Fifty years later, the only relatives of the Swalmius family remaining were Leeuwenhoek, as Cornelia's widower, and Cornelis 's Gravesande, as the husband of the widow of Cornelia's brother Johannes. As co-owners of the farm, they agreed to rent it to Johannes Nijsse Braber, a builder (bouwman) who lived in nearby Ooltgensplaat. The rental price was 800 gulden per year for five years, reduced to 770 gulden in those years that Braber delivered to Leeuwenhoek "two extremely good hams" (twee seer goede hammen). Among other conditions, Braber also had to pay the property and water taxes and any other taxes.

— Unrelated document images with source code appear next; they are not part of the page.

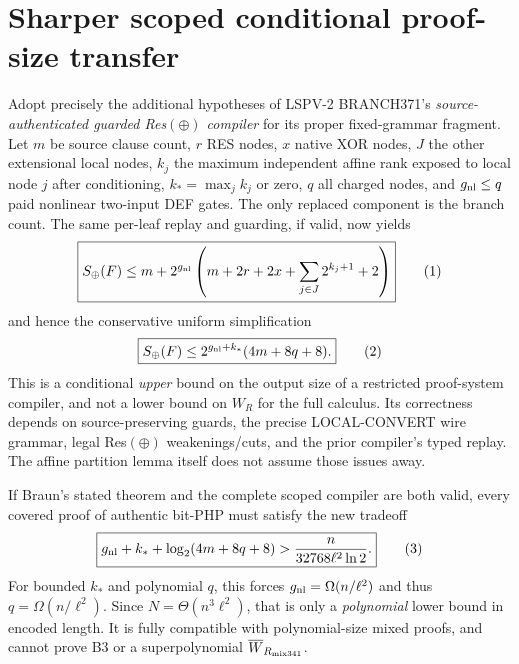 \documentclass[11pt]{article}
\begin{document}
\section*{Sharper scoped conditional proof-size transfer}
Adopt precisely the additional hypotheses of LSPV-2 BRANCH371's \emph{source-authenticated guarded Res$(\oplus)$ compiler} for its proper fixed-grammar fragment. Let $m$ be source clause count, $r$ RES nodes, $x$ native XOR nodes, $J$ the other extensional local nodes, $k_j$ the maximum independent affine rank exposed to local node $j$ after conditioning, $k_*=\max_j k_j$ or zero, $q$ all charged nodes, and $g_{\rm nl}\le q$ paid nonlinear two-input DEF gates. The only replaced component is the branch count. The same per-leaf replay and guarding, if valid, now yields
\[
\boxed{S_{\oplus}(F)\le m+2^{g_{\rm nl}}\left(m+2r+2x+\sum_{j\in J}2^{k_j+1}+2\right)}
\tag{1}
\]
and hence the conservative uniform simplification
\[
\boxed{S_{\oplus}(F)\le 2^{g_{\rm nl}+k_*}(4m+8q+8).}
\tag{2}
\]
This is a conditional \emph{upper} bound on the output size of a restricted proof-system compiler, and not a lower bound on $W_R$ for the full calculus. Its correctness depends on source-preserving guards, the precise LOCAL-CONVERT wire grammar, legal Res$(\oplus)$ weakenings/cuts, and the prior compiler's typed replay. The affine partition lemma itself does not assume those issues away.

If Braun's stated theorem and the complete scoped compiler are both valid, every covered proof of authentic bit-PHP must satisfy the new tradeoff
\[
\boxed{
g_{\rm nl}+k_*+\log_2(4m+8q+8)>
\frac{n}{32768\ell^2\ln2}.}
\tag{3}
\]
For bounded $k_*$ and polynomial $q$, this forces $g_{\rm nl}=\Omega(n/\ell^2)$ and thus $q=\Omega(n/\ell^2)$. Since $N=\Theta(n^3\ell^2)$, that is only a \emph{polynomial} lower bound in encoded length. It is fully compatible with polynomial-size mixed proofs, and cannot prove B3 or a superpolynomial $\overline W_{R_{\rm mix341}}$.
\end{document}

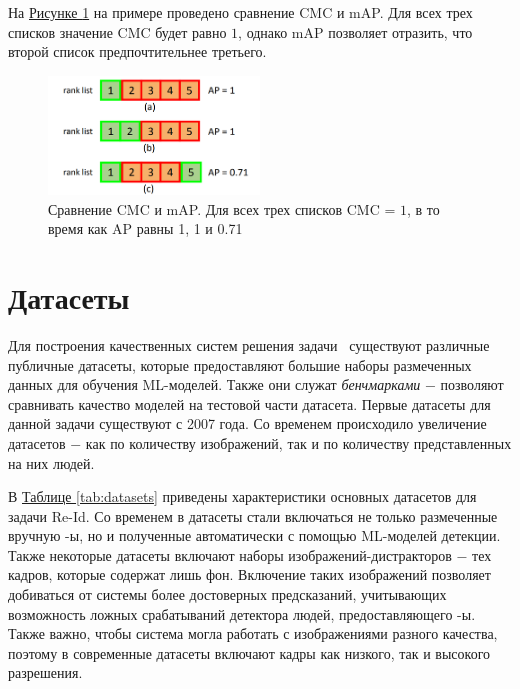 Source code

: На \hyperref[fig:cmc_map]{Рисунке \ref*{fig:cmc_map}} на примере проведено сравнение CMC и mAP. Для всех трех списков значение CMC будет равно $1$, однако mAP позволяет отразить, что второй список предпочтительнее третьего.

\begin{figure}[ht]
    \centering
    \includegraphics[width=0.5\textwidth]{images/reid_problem/metrics_example.png}
    \caption{Сравнение CMC и mAP. Для всех трех списков CMC = $1$, в то время как AP равны 1, 1 и 0.71 \cite{zheng2015scalable}}
    \label{fig:cmc_map}
\end{figure}

\section{Датасеты}

Для построения качественных систем решения задачи \reid\ существуют различные публичные датасеты, которые предоставляют большие наборы размеченных данных для обучения ML-моделей. Также они служат \textit{бенчмарками} $-$ позволяют сравнивать качество моделей на тестовой части датасета. Первые датасеты для данной задачи существуют с 2007 года. Со временем происходило увеличение датасетов $-$ как по количеству изображений, так и по количеству представленных на них людей. 

В \hyperref[tab:datasets]{Таблице \ref*{tab:datasets}} приведены характеристики основных датасетов для задачи Re-Id. Со временем в датасеты стали включаться не только размеченные вручную \bbox-ы, но и полученные автоматически с помощью ML-моделей детекции. Также некоторые датасеты включают наборы изображений-дистракторов $-$ тех кадров, которые содержат лишь фон. Включение таких изображений позволяет добиваться от системы более достоверных предсказаний, учитывающих возможность ложных срабатываний детектора людей, предоставляющего \bbox-ы. Также важно, чтобы система могла работать с изображениями разного качества, поэтому в современные датасеты включают кадры как низкого, так и высокого разрешения.

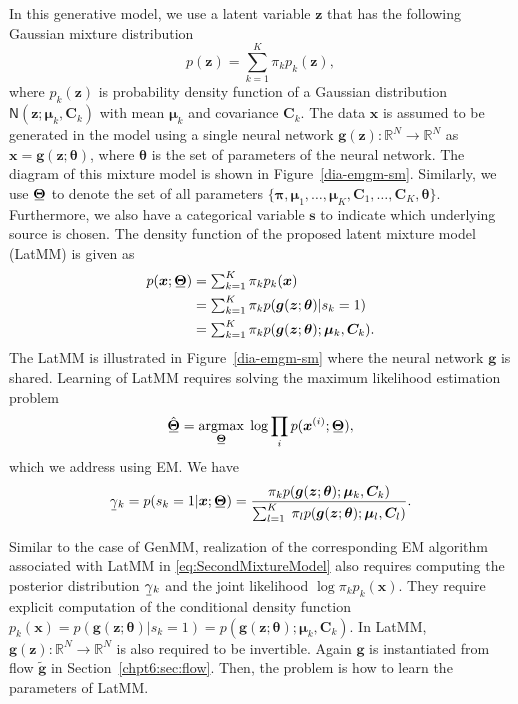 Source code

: In this generative model, we use a latent variable $\bm{z}$ that has the following Gaussian mixture distribution
\begin{equation}
  p(\bm{z}) = \sum_{k=1}^K \pi_k p_k(\bm{z}), %
\end{equation}
where $p_k(\bm{z})$ is probability density function of a Gaussian distribution $\mathsf{N}(\bm{z};\bm{\mu}_k,\bm{C}_k)$ with mean $\bm{\mu}_k$ and covariance $\bm{C}_k$.
The data $\bm{x}$ is
assumed to be generated in the model using a single neural network
$\bm{g}(\bm{z}): \mathbb{R}^N \rightarrow \mathbb{R}^N$ as
$\bm{x}=\bm{g}(\bm{z};\bm{\theta})$, where $\bm{\theta}$
is the set of parameters of the neural network. The diagram of this mixture model
is shown in Figure~\ref{dia-emgm-sm}. Similarly, we use $\ubar{\bm{\Theta}}$ to denote the set of all parameters $\{ \bm{\pi},
\bm{\mu}_1,\hdots, \bm{\mu}_K, \bm{C}_1,\hdots,
\bm{C}_K, \bm{\theta} \}$. Furthermore, we also have a categorical variable $\bm{s}$ to indicate which underlying source is chosen. The density function of the proposed latent mixture model (LatMM) is given as
\begin{align}\label{eq:SecondMixtureModel}
  p(\bm{x};\ubar{\bm{\Theta}}) & = \textstyle\sum_{k=1}^K \pi_k p_k(\bm{x}) \nonumber\\
                               &= \textstyle\sum_{k=1}^K \pi_k  p(\bm{g}(\bm{z}; \bm{\theta})| s_k=1) \nonumber \\
                               & = \textstyle\sum_{k=1}^K \pi_k  p(\bm{g}(\bm{z};\bm{\theta}); \bm{\mu}_k, \bm{C}_k).
\end{align}
The LatMM is illustrated in Figure~\ref{dia-emgm-sm} where the neural network $\bm{g}$ is shared. Learning of LatMM requires solving the maximum likelihood estimation problem
\begin{equation}
  \ubar{\hat{\bm{\Theta}}} =    \uargmax{\ubar{\bm{\Theta}}}{} \log \prod_{i} p(\bm{x}^{(i)};\ubar{\bm{\Theta}}),
\end{equation}
which we address using EM.
We have
\begin{align}\label{eq-latMM-gamma}
  \ubar{\gamma}_k = p(s_k =1|\bm{x};\ubar{\bm{\Theta}})  
  = \frac{\pi_k p(\bm{g}(\bm{z};\bm{\theta});\bm{\mu}_k, \bm{C}_k)}{\sum_{l=1}^K\; \pi_l p(\bm{g}(\bm{z};\bm{\theta});\bm{\mu}_l, \bm{C}_l)}.
\end{align}

Similar to the case of GenMM, realization of the corresponding EM
algorithm associated with LatMM in \ref{eq:SecondMixtureModel}
also requires computing the posterior distribution $\ubar{\gamma}_k$ and the joint likelihood $\log{\pi_k p_k(\bm{x})}$. They require explicit computation of the conditional density function $p_k(\bm{x}) = p(\bm{g}(\bm{z};\bm{\theta})| s_k=1) = p(\bm{g}(\bm{z};\bm{\theta});\bm{\mu}_k, \bm{C}_k) $. In LatMM, $\bm{g}(\bm{z}): \mathbb{R}^N \rightarrow \mathbb{R}^N$ is also required to be invertible. Again $\bm{g}$ is instantiated from flow $\tilde{\bm{g}}$ in Section~\ref{chpt6:sec:flow}. Then, the problem is how to learn the parameters of LatMM.

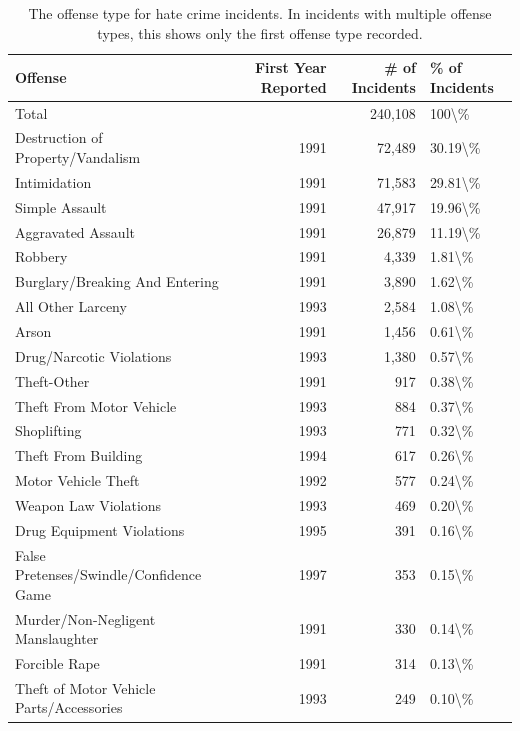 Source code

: \documentclass[
  12pt,
  openany]{book}
\begin{document}
\begin{longtable}[t]{lrrl}
\caption{\label{tab:hateOffense}The offense type for hate crime incidents. In incidents with multiple offense types, this shows only the first offense type recorded.}\\
\toprule
Offense & First Year Reported & \# of Incidents & \% of Incidents\\
\midrule
Total &  & 240,108 & 100\textbackslash{}\%\\
Destruction of Property/Vandalism & 1991 & 72,489 & 30.19\textbackslash{}\%\\
Intimidation & 1991 & 71,583 & 29.81\textbackslash{}\%\\
Simple Assault & 1991 & 47,917 & 19.96\textbackslash{}\%\\
Aggravated Assault & 1991 & 26,879 & 11.19\textbackslash{}\%\\
\addlinespace
Robbery & 1991 & 4,339 & 1.81\textbackslash{}\%\\
Burglary/Breaking And Entering & 1991 & 3,890 & 1.62\textbackslash{}\%\\
All Other Larceny & 1993 & 2,584 & 1.08\textbackslash{}\%\\
Arson & 1991 & 1,456 & 0.61\textbackslash{}\%\\
Drug/Narcotic Violations & 1993 & 1,380 & 0.57\textbackslash{}\%\\
\addlinespace
Theft-Other & 1991 & 917 & 0.38\textbackslash{}\%\\
Theft From Motor Vehicle & 1993 & 884 & 0.37\textbackslash{}\%\\
Shoplifting & 1993 & 771 & 0.32\textbackslash{}\%\\
Theft From Building & 1994 & 617 & 0.26\textbackslash{}\%\\
Motor Vehicle Theft & 1992 & 577 & 0.24\textbackslash{}\%\\
\addlinespace
Weapon Law Violations & 1993 & 469 & 0.20\textbackslash{}\%\\
Drug Equipment Violations & 1995 & 391 & 0.16\textbackslash{}\%\\
False Pretenses/Swindle/Confidence Game & 1997 & 353 & 0.15\textbackslash{}\%\\
Murder/Non-Negligent Manslaughter & 1991 & 330 & 0.14\textbackslash{}\%\\
Forcible Rape & 1991 & 314 & 0.13\textbackslash{}\%\\
\addlinespace
Theft of Motor Vehicle Parts/Accessories & 1993 & 249 & 0.10\textbackslash{}\%\\

\end{longtable}
\end{document}
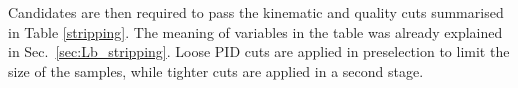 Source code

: Candidates are then required to pass the kinematic and quality cuts summarised in Table \ref{stripping}. 
The meaning of variables in the table was already explained in Sec.~\ref{sec:Lb_stripping}.
Loose PID cuts are applied in preselection to limit the size of the samples, while tighter cuts are applied
in a second stage.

Leeuwenhoek's co-owner Cornelis Cornelis 's Gravesande was a Delft notary and the son of Leeuwenhoek's mentor and friend Dr. Cornelis Isaaks 's Gravesande.

Document: 

Not. C.Pijnaker

ONA inv. 2708 1717-1721, fol. 338

Op Huijden den 29en April 1720 compareerde voor mij Cornelis Pijnaker, Nots. publicq bij Hove van Holland geadmitteert, binnen de stad Delft residerend, in de tegenwoordigheijt van de naargenoemde getuijgen, d'Heer Anthonij van Leeuwenhoek, in quaiteijt als Usufructuans van de eene helfte der naar te melde wooninge en Landen, ende d'Heer  Mr. Corns 's Gravensande als in huwelijk hebende Juffr Magdalena van Mierop, die voormaals wede was van Doctor Johannes Swalmius zal., Eijgenaar van de geheele wooninge en lande, beijde woonende binnen deese stad, als verhuijrders ter eene, item Johannes Nijsse Braber, Bouman woonende op den Bommel in Ooltgensplaat, als huijrder ter andere zijde.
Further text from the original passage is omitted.